─── DATA SECTION
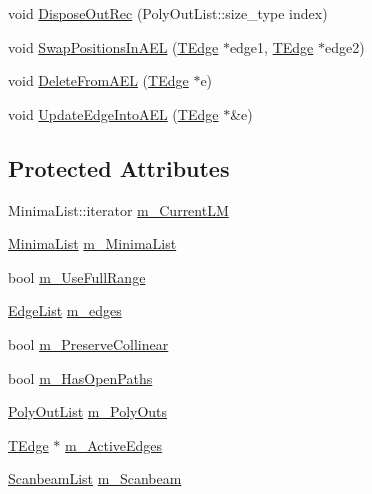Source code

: \begin{DoxyCompactItemize}
\item 
void \mbox{\hyperlink{class_clipper_lib_1_1_clipper_base_ae55667f0f947cb12d401e3ed2d586937}{Dispose\+Out\+Rec}} (Poly\+Out\+List\+::size\+\_\+type index)
\item 
void \mbox{\hyperlink{class_clipper_lib_1_1_clipper_base_ab265485204a9964a6c636d96960ac333}{Swap\+Positions\+In\+A\+EL}} (\mbox{\hyperlink{struct_clipper_lib_1_1_t_edge}{T\+Edge}} $\ast$edge1, \mbox{\hyperlink{struct_clipper_lib_1_1_t_edge}{T\+Edge}} $\ast$edge2)
\item 
void \mbox{\hyperlink{class_clipper_lib_1_1_clipper_base_a92bfe6483a337205191d991e481cb56a}{Delete\+From\+A\+EL}} (\mbox{\hyperlink{struct_clipper_lib_1_1_t_edge}{T\+Edge}} $\ast$e)
\item 
void \mbox{\hyperlink{class_clipper_lib_1_1_clipper_base_a3c67cc7874aa30704f4ee8ce69260c4a}{Update\+Edge\+Into\+A\+EL}} (\mbox{\hyperlink{struct_clipper_lib_1_1_t_edge}{T\+Edge}} $\ast$\&e)
\end{DoxyCompactItemize}
\subsection*{Protected Attributes}
\begin{DoxyCompactItemize}
\item 
Minima\+List\+::iterator \mbox{\hyperlink{class_clipper_lib_1_1_clipper_base_ab6ed40f62810c0f894878c79d74afb36}{m\+\_\+\+Current\+LM}}
\item 
\mbox{\hyperlink{class_clipper_lib_1_1_clipper_base_addb22572066d3983dcd5797c542df00b}{Minima\+List}} \mbox{\hyperlink{class_clipper_lib_1_1_clipper_base_a970749dc12a20e980c932af040f8a8c5}{m\+\_\+\+Minima\+List}}
\item 
bool \mbox{\hyperlink{class_clipper_lib_1_1_clipper_base_aea11d183617adc12d7ba2b84533f7f45}{m\+\_\+\+Use\+Full\+Range}}
\item 
\mbox{\hyperlink{namespace_clipper_lib_a86ece3ad074061d6b3d18819b1fa4ed7}{Edge\+List}} \mbox{\hyperlink{class_clipper_lib_1_1_clipper_base_a8bfc007c0c0afd4e9d252dac0ef5daa0}{m\+\_\+edges}}
\item 
bool \mbox{\hyperlink{class_clipper_lib_1_1_clipper_base_aad4ca0f2a16a6fb466036b36cc5ff638}{m\+\_\+\+Preserve\+Collinear}}
\item 
bool \mbox{\hyperlink{class_clipper_lib_1_1_clipper_base_aa2508f5b2a599294c359271506441fbd}{m\+\_\+\+Has\+Open\+Paths}}
\item 
\mbox{\hyperlink{namespace_clipper_lib_a955330d96f532e139adb1e52a82fcd43}{Poly\+Out\+List}} \mbox{\hyperlink{class_clipper_lib_1_1_clipper_base_adf118fa61f0bd00de746b8dd2b01a2cb}{m\+\_\+\+Poly\+Outs}}
\item 
\mbox{\hyperlink{struct_clipper_lib_1_1_t_edge}{T\+Edge}} $\ast$ \mbox{\hyperlink{class_clipper_lib_1_1_clipper_base_afff39cdfe073a817d45e9e3ac12d68c1}{m\+\_\+\+Active\+Edges}}
\item 
\mbox{\hyperlink{class_clipper_lib_1_1_clipper_base_a517d04b2a0f0bae13a64a819b3bd429e}{Scanbeam\+List}} \mbox{\hyperlink{class_clipper_lib_1_1_clipper_base_a74dba851f53114c06257d407bbcc170e}{m\+\_\+\+Scanbeam}}
\end{DoxyCompactItemize}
──────
Nothing may be altered when you restate the records, but every picture must be dropped.

## [SOLVED PROBLEM]
Source code

: \begin{DoxyCompactItemize}
\item 
void \mbox{\hyperlink{class_clipper_lib_1_1_clipper_base_ae55667f0f947cb12d401e3ed2d586937}{Dispose\+Out\+Rec}} (Poly\+Out\+List\+::size\+\_\+type index)
\item 
void \mbox{\hyperlink{class_clipper_lib_1_1_clipper_base_ab265485204a9964a6c636d96960ac333}{Swap\+Positions\+In\+A\+EL}} (\mbox{\hyperlink{struct_clipper_lib_1_1_t_edge}{T\+Edge}} $\ast$edge1, \mbox{\hyperlink{struct_clipper_lib_1_1_t_edge}{T\+Edge}} $\ast$edge2)
\item 
void \mbox{\hyperlink{class_clipper_lib_1_1_clipper_base_a92bfe6483a337205191d991e481cb56a}{Delete\+From\+A\+EL}} (\mbox{\hyperlink{struct_clipper_lib_1_1_t_edge}{T\+Edge}} $\ast$e)
\item 
void \mbox{\hyperlink{class_clipper_lib_1_1_clipper_base_a3c67cc7874aa30704f4ee8ce69260c4a}{Update\+Edge\+Into\+A\+EL}} (\mbox{\hyperlink{struct_clipper_lib_1_1_t_edge}{T\+Edge}} $\ast$\&e)
\end{DoxyCompactItemize}
\subsection*{Protected Attributes}
\begin{DoxyCompactItemize}
\item 
Minima\+List\+::iterator \mbox{\hyperlink{class_clipper_lib_1_1_clipper_base_ab6ed40f62810c0f894878c79d74afb36}{m\+\_\+\+Current\+LM}}
\item 
\mbox{\hyperlink{class_clipper_lib_1_1_clipper_base_addb22572066d3983dcd5797c542df00b}{Minima\+List}} \mbox{\hyperlink{class_clipper_lib_1_1_clipper_base_a970749dc12a20e980c932af040f8a8c5}{m\+\_\+\+Minima\+List}}
\item 
bool \mbox{\hyperlink{class_clipper_lib_1_1_clipper_base_aea11d183617adc12d7ba2b84533f7f45}{m\+\_\+\+Use\+Full\+Range}}
\item 
\mbox{\hyperlink{namespace_clipper_lib_a86ece3ad074061d6b3d18819b1fa4ed7}{Edge\+List}} \mbox{\hyperlink{class_clipper_lib_1_1_clipper_base_a8bfc007c0c0afd4e9d252dac0ef5daa0}{m\+\_\+edges}}
\item 
bool \mbox{\hyperlink{class_clipper_lib_1_1_clipper_base_aad4ca0f2a16a6fb466036b36cc5ff638}{m\+\_\+\+Preserve\+Collinear}}
\item 
bool \mbox{\hyperlink{class_clipper_lib_1_1_clipper_base_aa2508f5b2a599294c359271506441fbd}{m\+\_\+\+Has\+Open\+Paths}}
\item 
\mbox{\hyperlink{namespace_clipper_lib_a955330d96f532e139adb1e52a82fcd43}{Poly\+Out\+List}} \mbox{\hyperlink{class_clipper_lib_1_1_clipper_base_adf118fa61f0bd00de746b8dd2b01a2cb}{m\+\_\+\+Poly\+Outs}}
\item 
\mbox{\hyperlink{struct_clipper_lib_1_1_t_edge}{T\+Edge}} $\ast$ \mbox{\hyperlink{class_clipper_lib_1_1_clipper_base_afff39cdfe073a817d45e9e3ac12d68c1}{m\+\_\+\+Active\+Edges}}
\item 
\mbox{\hyperlink{class_clipper_lib_1_1_clipper_base_a517d04b2a0f0bae13a64a819b3bd429e}{Scanbeam\+List}} \mbox{\hyperlink{class_clipper_lib_1_1_clipper_base_a74dba851f53114c06257d407bbcc170e}{m\+\_\+\+Scanbeam}}
\end{DoxyCompactItemize}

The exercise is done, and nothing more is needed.